I am a political independent, though that does not mean that I vote willy-nilly. I have, in fact, been reliably center left for most of my adult life, save one youthfully rebellious moment when I voted Libertarian, more as a statement than a commitment to the principles of libertarianism per se. I regret that vote now, given additional exposure to the party and the kinds of people it attracts. To me, the extremes of the American political system build around radical positions, and the increasingly noxious conspiracy theories and unhinged rhetoric is nothing like the cautious, problem-solving utopia that might make me politically happy, or at least wince less.

Some might claim I am indifferent. I would not argue with that. In the face of revolution, I would require a likely impossible proof of a better outcome before committing. How can we possibly see into such a permeable and contingent future, or weigh the goods and harms in the face of the unknown? This idea of indifference, as a tempering of our epistemic insights, serves as a basis for an essential idea in probabilistic reasoning where it even has the name, the principle of indifference, or, variously, and in contradistinction with Leibniz’s principle of sufficient reason, the principle of insufficient reason.

So how does indifference work in probabilistic reasoning?

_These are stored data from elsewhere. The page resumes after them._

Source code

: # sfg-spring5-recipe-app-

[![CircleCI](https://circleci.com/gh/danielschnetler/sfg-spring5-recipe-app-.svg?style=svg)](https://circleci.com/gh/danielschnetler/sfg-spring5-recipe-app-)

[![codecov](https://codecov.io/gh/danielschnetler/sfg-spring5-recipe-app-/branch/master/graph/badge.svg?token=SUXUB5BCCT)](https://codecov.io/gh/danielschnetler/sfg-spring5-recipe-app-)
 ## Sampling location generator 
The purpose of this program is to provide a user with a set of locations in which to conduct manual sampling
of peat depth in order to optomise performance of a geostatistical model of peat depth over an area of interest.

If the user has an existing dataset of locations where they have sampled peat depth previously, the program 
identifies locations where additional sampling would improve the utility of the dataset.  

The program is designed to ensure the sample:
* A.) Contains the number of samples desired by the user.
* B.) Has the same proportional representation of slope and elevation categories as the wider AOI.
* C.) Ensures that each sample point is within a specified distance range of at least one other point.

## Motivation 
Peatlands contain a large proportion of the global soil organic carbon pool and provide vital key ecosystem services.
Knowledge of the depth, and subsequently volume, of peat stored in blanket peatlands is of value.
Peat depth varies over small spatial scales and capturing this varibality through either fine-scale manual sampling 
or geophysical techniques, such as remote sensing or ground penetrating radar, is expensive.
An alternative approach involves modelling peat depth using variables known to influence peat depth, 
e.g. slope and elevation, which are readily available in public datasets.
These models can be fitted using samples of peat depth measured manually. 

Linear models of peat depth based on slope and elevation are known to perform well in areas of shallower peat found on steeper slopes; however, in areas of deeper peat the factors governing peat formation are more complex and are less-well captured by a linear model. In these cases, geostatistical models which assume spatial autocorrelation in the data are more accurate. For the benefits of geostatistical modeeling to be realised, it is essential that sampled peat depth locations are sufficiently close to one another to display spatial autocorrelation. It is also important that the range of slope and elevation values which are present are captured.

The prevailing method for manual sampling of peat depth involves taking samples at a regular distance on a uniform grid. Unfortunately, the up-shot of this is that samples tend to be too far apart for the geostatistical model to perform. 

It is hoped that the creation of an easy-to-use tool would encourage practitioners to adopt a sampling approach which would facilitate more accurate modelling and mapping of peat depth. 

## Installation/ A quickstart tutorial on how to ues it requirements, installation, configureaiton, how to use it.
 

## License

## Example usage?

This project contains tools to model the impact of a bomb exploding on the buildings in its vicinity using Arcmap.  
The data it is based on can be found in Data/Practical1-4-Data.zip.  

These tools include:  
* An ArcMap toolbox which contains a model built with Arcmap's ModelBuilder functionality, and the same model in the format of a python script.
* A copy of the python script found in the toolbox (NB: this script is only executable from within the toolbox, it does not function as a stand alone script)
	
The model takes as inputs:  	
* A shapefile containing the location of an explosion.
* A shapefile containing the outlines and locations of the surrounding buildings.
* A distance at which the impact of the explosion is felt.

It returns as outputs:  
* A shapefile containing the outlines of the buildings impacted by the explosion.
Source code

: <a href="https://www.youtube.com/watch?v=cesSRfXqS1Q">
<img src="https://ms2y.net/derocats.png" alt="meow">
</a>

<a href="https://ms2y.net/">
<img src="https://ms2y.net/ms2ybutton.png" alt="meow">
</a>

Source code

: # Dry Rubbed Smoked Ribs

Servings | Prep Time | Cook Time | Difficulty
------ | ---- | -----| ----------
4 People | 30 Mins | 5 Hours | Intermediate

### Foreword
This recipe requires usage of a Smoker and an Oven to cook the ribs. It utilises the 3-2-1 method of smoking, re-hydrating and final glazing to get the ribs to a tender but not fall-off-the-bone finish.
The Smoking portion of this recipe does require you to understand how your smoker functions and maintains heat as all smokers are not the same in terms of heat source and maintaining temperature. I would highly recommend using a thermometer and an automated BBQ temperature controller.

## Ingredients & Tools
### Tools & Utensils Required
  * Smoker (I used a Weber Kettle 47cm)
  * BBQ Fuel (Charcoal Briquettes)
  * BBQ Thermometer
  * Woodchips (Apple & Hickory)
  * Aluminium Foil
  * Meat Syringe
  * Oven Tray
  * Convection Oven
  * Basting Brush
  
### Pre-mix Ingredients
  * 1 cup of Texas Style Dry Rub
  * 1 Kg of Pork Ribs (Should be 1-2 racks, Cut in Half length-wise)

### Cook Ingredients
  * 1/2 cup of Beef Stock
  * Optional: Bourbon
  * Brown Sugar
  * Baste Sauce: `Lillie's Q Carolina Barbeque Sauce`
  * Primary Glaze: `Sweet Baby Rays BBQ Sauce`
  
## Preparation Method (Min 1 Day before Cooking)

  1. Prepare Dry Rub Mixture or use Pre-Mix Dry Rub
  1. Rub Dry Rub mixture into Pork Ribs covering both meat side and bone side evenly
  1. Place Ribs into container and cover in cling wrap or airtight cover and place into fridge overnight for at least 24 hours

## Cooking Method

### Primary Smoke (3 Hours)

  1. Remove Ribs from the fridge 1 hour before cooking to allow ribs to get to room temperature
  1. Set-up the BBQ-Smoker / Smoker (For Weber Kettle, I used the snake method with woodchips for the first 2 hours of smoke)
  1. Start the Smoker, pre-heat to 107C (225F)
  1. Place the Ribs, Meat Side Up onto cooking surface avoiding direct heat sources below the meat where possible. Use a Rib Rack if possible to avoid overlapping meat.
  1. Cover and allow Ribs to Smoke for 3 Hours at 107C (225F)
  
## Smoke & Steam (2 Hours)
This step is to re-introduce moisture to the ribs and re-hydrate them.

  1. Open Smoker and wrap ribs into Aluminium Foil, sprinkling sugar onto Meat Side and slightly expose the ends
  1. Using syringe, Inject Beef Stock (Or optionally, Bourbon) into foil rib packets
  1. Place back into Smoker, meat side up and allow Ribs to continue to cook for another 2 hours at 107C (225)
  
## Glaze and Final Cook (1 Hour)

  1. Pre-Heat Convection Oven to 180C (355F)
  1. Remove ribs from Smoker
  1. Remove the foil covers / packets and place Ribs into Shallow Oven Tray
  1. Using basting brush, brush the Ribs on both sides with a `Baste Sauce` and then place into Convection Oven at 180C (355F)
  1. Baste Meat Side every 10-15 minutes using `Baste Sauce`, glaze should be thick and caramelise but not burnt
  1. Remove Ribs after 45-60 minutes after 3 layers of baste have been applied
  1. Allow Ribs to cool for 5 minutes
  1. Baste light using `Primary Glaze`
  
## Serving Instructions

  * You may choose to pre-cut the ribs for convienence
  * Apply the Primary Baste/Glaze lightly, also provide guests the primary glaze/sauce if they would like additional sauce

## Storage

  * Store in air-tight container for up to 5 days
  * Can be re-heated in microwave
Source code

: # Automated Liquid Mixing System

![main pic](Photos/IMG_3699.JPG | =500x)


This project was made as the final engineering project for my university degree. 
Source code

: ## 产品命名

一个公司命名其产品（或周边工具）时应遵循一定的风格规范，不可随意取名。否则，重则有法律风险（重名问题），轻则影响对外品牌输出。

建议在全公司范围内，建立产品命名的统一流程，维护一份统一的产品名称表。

Consider a Bayesian formulation: we inductively guess based on a combination of a priori probabilities combined with a posteriori evidences. What is the likelihood of the next word in an English sentence being “is”? Indifference suggests that we treat each word as likely as any other, but we know straight away that “is” occurs much more often than “Manichaeistic” in English texts because we can count words. So the a priori assumption is that words occur in texts with their given frequencies, independent of the previous or subsequent word occurrences (independence assumption). We are indifferent and naïve in this assumption in that we are not imposing any expectations on our estimates that are beyond what the data affords. We then gather evidence about the previous and subsequent words and create a posteriori estimates (count ratios) for the collocates or word pairs. This effectively updates our prior model and creates a new model that includes the pairing frequencies, normalizing them by the frequencies of all pairs of words.

Note that indifference does not always imply uniform probability; uniform probability, like the probability of any given digit arising from the toss of a fair die, is only the indifferent model for uniform probability distributions, but many other distributions are natural in the world and each has a specific form.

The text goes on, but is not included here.